SAS Models for Health Care Payment Integrity are designed to fulfill the needs of a variety of business and analyst users. Many health care payers lack staff with both analytics and health care fraud expertise. Some are smaller or even niche health care plans that have evolved from emerging quality-driven payment models. They require a low-code/no-code FWA solution that aligns with their risk and compliance needs.
SAS Models for Health Care Payment Integrity includes three current offerings:
- Peer Grouping – With outlier detection being one of the most effective methods for identifying improper billing behavior, accurate peer groups are a necessity. The SAS Peer Grouping model enables your data to drive peer group determination, facilitating apples-to-apples comparisons.
- Outlier Detection and Reporting – Identify specific claims, claim lines, or entities that are flagged according to advanced anomaly detection algorithms. Use leading industry reports to quickly identify anomalies that warrant further investigation.
- Rules – Rules, both complex and straightforward, from CMS, CDC, and SAS’ own experience, identify known patterns of improper billing as well as simple impossibilities, such as the unbundling of bundled procedure codes or surgeries that are not possible.
SAS Viya and what’s next
Our market-leading advanced analytics platform, SAS Viya, supports these models. SAS Viya operates as a cloud-native platform, offering high scalability, flexibility, and the ability to handle large volumes of data. It integrates a wide range of analytics capabilities. This includes data management, advanced analytics, machine learning, artificial intelligence, and data visualization, all within a single platform. In addition, SAS Viya supports open standards and integrates with popular open source tools, such as Python and R. This enables interoperability with third-party tools and data sources. It enables organizations to leverage their existing technology stack and easily integrate SAS’s advanced analytics with other systems.
Users can purchase a SAS Model for Health Care Payment Integrity in the same way they would other SAS software. Government customers can get these AI models through the General Services Administration pricing at a discount. Users can expect ongoing model improvements, as SAS AI Models have versions and updates, just like other SAS software products.
And there is more to come! Our next models for delivery will be:
- Analytic Data Mart – a data mart of pre-summarized data about providers and patients, ready for reporting or further analysis.

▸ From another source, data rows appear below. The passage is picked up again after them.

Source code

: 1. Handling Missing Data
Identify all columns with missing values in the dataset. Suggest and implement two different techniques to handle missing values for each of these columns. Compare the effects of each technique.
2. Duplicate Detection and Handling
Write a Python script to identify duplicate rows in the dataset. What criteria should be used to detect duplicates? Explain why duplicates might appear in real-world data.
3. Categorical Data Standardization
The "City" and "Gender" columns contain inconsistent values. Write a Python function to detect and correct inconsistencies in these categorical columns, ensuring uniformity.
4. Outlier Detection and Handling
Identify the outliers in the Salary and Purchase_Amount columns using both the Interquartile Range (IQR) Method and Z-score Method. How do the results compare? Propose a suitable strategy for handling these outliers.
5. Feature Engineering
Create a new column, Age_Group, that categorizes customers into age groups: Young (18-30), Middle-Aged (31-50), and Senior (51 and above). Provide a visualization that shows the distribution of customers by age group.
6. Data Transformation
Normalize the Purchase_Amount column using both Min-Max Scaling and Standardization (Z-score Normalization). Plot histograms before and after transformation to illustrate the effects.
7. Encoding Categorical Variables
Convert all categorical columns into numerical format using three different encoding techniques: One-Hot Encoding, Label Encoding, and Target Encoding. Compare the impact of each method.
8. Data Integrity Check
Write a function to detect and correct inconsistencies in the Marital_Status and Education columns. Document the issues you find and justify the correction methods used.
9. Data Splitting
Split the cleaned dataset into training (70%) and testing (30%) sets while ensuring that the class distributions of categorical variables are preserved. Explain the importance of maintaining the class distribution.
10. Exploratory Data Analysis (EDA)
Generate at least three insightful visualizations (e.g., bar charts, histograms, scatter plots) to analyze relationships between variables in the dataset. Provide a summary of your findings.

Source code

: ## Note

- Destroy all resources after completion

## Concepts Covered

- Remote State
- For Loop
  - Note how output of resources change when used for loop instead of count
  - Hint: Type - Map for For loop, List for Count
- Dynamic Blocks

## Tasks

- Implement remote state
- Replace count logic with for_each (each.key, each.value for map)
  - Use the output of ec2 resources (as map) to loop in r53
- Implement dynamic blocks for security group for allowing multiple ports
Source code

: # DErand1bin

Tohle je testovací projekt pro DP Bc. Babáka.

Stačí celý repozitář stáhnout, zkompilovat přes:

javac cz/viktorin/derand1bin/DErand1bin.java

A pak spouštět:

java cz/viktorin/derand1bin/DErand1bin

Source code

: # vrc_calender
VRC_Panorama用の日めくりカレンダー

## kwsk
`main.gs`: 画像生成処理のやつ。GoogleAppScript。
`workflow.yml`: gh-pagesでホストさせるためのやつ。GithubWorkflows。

- Comprehensive Risk Scoring – A method of combining all potentially bad behaviors of a provider into a single risk score that can be used to rank order providers for investigation.
- Link Analysis and Reporting – A tool to let business users investigate linkages between providers to identify potential collusion.
- Claim Risk – A model to quantify the risk of FWA for individual medical and pharmaceutical claims.
Summary
The SAS Health Care Payment Integrity products provide end users responsible for payment integrity with a comprehensive set of analytical tools. Results from these products enable end users to identify the most likely cases of fraud, waste, and/or abuse, allowing for targeted investigation.